Yesterday, January 18, we observed the feast day of The Confession of Saint Peter the Apostle. In this context, the use of the word “confession” refers to Peter’s undeniable clarity that Jesus is the Son of God, the Messiah. Jesus’ response was to identify Peter as the “rock” upon which the Church will be built. The image of a rock is very easy to understand. It is stable, solid and, a very large rock is immovable. One would certainly choose a rock for the foundation of a building project as opposed to sand.

When I was a kid, I liked to stand on the beach right where the ocean waves washed up and pulled back. I would wait as a wave washed up and over my feet and then watch as the receding wave would pull away the sand around and under my feet. I could feel my feet slowly sink deeper into the wet sand. I used to stand there and feel that sensation wave after wave. I wondered how deep my feet could sink, and I wondered how many waves it would take for me to be ankle-deep in the sand. But I never could get that far because the sand under my feet became more and more uneven, making it impossible for me to remain standing. I always ended up falling off balance as more sand was pulled out from under my waiting feet.

Jesus’ words to Peter are one of the key quotes we, the Church, use to remind ourselves of the Church’s endurance and stability. It may be a challenge today as we struggle to be “Church” the way we think we ought to be. The list of things needed to continue being that Church is long and more like a distant memory than a dream for the future. Jesus’ words to Peter can be interpreted as a prescription for a site plan. But let’s try reading his words not in terms of building a structure but in terms of how we sense, with our bodies, what it means to feel stable, balanced, and grounded as if we are standing on a rock. Often it is easiest to know this feeling of balance and being grounded when we have known the imbalance and instability of trying to stand in shifting sands.

Do you remember a time when you were in prayer or in community singing as one voice and feeling to your very core that you were anchored and grounded by God’s love known through Jesus? What was the source of that feeling? How did you nurture it, support it, and share it with someone else? My guess is that somewhere in your reflection, LOVE will surface and frame everything else.

The poetry of Peter as the rock on which the Church will be built is located in the metaphor. Peter is not actually and really a rock. Peter is like a rock. His heart, his love for Jesus, is stable, grounded, and immovable like a rock. The foundation of the Church – the Body of Christ- is not a perfectly-identified piece of rock on which to lay a physical foundation. The foundation of the Church is LOVE, whose power and promise become the ground of our faith; and whose stability and endurance allow us to get our bearings, to find our balance, and to embrace others from a place of deep-rootedness and strength.

Peter is our rock because he loved Jesus.

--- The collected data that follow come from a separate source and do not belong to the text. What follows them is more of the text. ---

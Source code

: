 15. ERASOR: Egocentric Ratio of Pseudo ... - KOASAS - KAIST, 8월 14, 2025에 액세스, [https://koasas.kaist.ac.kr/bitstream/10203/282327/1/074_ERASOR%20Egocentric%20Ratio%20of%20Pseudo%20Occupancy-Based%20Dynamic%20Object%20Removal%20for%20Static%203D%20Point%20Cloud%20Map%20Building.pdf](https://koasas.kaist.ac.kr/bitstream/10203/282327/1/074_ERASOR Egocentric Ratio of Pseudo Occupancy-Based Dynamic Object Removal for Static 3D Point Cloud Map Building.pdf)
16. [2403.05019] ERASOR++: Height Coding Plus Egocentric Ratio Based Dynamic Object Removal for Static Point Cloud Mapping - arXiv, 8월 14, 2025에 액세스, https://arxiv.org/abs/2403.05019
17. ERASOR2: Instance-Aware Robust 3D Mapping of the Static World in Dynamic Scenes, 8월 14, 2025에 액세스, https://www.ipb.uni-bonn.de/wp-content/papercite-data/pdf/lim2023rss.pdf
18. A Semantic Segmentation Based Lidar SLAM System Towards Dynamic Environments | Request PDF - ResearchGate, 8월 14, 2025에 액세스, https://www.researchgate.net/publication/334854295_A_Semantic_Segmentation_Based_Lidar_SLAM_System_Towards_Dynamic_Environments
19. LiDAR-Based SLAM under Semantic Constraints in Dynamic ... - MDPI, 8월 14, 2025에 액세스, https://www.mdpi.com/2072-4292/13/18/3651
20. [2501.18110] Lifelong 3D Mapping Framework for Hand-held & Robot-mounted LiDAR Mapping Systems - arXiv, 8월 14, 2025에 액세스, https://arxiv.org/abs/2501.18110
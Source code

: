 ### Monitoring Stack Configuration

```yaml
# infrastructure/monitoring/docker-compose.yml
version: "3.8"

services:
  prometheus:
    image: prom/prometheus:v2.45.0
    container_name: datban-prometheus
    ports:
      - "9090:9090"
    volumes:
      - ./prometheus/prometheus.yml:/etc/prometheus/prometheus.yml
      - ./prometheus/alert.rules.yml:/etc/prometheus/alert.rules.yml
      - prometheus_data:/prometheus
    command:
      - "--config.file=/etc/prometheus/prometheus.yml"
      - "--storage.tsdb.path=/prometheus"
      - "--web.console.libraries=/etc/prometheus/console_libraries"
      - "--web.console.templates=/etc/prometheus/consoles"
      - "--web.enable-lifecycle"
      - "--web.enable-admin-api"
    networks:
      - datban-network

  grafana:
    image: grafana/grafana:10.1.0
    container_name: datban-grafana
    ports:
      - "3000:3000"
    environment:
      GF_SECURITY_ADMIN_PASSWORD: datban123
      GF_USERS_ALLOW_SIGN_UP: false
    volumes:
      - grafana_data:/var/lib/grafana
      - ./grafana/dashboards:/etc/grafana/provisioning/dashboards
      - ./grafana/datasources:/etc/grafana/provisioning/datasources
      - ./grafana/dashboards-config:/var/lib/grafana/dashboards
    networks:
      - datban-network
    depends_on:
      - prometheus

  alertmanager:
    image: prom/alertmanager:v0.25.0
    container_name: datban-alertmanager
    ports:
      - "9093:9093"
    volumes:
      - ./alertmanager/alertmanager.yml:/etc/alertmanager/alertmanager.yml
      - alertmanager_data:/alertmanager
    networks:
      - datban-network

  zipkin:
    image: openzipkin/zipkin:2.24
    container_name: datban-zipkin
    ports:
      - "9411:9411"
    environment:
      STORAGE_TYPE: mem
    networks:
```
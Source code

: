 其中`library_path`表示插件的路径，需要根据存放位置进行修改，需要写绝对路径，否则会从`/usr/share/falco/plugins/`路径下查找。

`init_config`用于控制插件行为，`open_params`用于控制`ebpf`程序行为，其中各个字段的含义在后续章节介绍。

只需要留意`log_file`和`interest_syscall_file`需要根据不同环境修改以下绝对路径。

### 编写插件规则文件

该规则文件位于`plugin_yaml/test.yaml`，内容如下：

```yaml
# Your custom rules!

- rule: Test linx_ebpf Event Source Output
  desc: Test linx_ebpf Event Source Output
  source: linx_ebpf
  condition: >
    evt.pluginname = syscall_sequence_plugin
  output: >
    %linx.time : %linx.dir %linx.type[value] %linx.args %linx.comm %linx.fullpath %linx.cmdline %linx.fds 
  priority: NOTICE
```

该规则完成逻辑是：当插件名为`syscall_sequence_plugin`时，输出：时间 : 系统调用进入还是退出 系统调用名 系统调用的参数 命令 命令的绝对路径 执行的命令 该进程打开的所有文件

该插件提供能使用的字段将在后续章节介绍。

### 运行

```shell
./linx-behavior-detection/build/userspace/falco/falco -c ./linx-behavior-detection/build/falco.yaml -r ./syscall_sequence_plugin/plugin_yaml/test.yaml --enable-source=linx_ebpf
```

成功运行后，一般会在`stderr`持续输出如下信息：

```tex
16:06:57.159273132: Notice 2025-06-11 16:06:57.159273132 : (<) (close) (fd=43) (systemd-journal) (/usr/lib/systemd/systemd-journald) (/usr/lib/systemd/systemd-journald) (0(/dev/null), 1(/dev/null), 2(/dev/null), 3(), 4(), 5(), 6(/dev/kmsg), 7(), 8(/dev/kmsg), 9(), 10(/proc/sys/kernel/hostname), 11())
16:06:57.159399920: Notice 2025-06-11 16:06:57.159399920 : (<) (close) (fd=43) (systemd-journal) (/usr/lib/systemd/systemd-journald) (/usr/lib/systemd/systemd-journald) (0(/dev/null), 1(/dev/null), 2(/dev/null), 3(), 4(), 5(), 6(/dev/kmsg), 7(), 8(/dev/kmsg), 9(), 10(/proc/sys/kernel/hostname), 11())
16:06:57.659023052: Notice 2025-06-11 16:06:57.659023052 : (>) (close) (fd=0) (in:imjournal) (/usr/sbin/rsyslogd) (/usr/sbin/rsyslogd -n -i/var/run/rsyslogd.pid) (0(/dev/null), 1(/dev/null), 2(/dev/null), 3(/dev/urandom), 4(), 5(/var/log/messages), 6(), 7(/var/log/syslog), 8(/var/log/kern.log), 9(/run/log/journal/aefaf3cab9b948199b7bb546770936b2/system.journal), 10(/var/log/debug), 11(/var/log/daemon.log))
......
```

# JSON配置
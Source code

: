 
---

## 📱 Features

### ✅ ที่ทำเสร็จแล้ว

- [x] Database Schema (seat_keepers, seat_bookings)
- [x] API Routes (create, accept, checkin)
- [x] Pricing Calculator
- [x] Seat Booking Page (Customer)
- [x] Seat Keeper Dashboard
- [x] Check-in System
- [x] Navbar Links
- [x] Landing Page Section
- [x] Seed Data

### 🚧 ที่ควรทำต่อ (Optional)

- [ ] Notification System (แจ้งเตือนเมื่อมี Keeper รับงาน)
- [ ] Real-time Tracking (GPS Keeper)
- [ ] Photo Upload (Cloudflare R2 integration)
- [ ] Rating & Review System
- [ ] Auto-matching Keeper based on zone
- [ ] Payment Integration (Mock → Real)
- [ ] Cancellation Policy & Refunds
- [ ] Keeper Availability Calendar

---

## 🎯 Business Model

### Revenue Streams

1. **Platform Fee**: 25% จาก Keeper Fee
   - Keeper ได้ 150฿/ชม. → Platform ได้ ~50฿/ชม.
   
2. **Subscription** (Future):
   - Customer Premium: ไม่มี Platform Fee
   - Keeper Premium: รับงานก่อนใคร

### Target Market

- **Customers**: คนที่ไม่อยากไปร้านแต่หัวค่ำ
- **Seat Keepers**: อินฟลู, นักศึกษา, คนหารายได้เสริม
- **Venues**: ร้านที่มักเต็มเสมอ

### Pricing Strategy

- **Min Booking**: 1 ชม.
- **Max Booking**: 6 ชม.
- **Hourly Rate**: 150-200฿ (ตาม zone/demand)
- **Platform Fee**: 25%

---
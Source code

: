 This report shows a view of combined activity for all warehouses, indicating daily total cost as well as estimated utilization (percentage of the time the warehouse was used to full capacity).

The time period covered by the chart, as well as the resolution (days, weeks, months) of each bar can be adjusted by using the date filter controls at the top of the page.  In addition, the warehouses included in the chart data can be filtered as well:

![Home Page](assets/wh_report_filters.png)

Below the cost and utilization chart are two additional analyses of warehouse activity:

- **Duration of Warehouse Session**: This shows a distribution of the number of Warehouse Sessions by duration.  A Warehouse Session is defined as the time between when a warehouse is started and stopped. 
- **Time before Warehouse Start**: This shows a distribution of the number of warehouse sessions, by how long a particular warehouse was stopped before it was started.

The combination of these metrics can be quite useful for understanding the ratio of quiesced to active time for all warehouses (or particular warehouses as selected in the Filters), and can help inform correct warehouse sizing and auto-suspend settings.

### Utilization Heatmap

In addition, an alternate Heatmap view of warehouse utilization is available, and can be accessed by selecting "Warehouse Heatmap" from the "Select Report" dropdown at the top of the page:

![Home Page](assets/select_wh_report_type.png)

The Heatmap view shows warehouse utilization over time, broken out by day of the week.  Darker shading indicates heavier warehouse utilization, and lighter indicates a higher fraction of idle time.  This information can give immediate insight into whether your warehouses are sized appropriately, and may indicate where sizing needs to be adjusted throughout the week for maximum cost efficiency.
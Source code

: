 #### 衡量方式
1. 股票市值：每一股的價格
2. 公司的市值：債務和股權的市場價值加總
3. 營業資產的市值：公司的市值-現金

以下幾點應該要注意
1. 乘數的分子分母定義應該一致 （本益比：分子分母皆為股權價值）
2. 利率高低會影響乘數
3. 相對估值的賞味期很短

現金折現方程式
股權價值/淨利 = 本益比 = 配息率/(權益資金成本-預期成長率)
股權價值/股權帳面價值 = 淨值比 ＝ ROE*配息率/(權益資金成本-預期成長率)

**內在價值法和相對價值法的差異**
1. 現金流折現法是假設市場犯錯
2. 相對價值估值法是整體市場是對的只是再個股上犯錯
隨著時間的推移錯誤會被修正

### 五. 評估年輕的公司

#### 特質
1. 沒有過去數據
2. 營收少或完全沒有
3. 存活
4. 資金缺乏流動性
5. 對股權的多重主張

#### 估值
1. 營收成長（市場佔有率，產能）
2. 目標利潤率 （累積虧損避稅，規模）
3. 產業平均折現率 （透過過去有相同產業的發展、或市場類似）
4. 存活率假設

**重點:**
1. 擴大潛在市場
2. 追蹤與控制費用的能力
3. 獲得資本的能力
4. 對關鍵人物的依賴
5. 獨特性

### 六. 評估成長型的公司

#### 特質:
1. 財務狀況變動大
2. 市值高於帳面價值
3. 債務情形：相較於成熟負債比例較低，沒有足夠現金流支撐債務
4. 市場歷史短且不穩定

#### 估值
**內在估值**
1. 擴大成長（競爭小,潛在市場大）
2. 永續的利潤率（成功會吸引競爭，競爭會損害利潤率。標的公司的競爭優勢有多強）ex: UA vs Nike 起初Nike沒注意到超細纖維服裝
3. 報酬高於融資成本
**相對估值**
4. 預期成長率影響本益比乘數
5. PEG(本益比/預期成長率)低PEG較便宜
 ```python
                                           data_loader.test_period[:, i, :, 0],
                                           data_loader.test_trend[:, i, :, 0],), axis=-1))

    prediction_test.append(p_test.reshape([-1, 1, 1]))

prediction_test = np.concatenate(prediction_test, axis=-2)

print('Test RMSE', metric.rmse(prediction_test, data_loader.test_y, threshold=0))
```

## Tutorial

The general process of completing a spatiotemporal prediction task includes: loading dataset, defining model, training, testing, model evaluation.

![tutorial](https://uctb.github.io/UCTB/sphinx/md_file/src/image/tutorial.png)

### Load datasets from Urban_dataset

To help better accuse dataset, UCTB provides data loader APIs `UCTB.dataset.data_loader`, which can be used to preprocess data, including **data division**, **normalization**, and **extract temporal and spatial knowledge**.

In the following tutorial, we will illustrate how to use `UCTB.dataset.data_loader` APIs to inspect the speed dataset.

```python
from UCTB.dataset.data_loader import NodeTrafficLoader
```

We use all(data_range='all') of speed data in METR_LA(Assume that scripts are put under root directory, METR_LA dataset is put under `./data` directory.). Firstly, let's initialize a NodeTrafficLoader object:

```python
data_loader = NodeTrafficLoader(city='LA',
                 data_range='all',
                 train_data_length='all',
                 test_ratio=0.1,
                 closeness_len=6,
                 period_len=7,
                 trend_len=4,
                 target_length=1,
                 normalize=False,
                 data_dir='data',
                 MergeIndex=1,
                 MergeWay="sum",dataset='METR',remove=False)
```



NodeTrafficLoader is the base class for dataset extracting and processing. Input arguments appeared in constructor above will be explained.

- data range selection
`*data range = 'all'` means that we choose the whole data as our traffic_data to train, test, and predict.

He is the foundation of the Church because he reminds us that it is our love for God, understood in and through Jesus, upon which all else can and will be built.

Almighty Father, who inspired Simon Peter, first among the apostles, to confess Jesus as Messiah and Son of the living God: Keep your Church steadfast upon the rock of this faith, that in unity and peace we may proclaim the one truth and follow the one Lord, our Savior Jesus Christ, who lives and reigns with you and the Holy Spirit, one God, now and forever. Amen.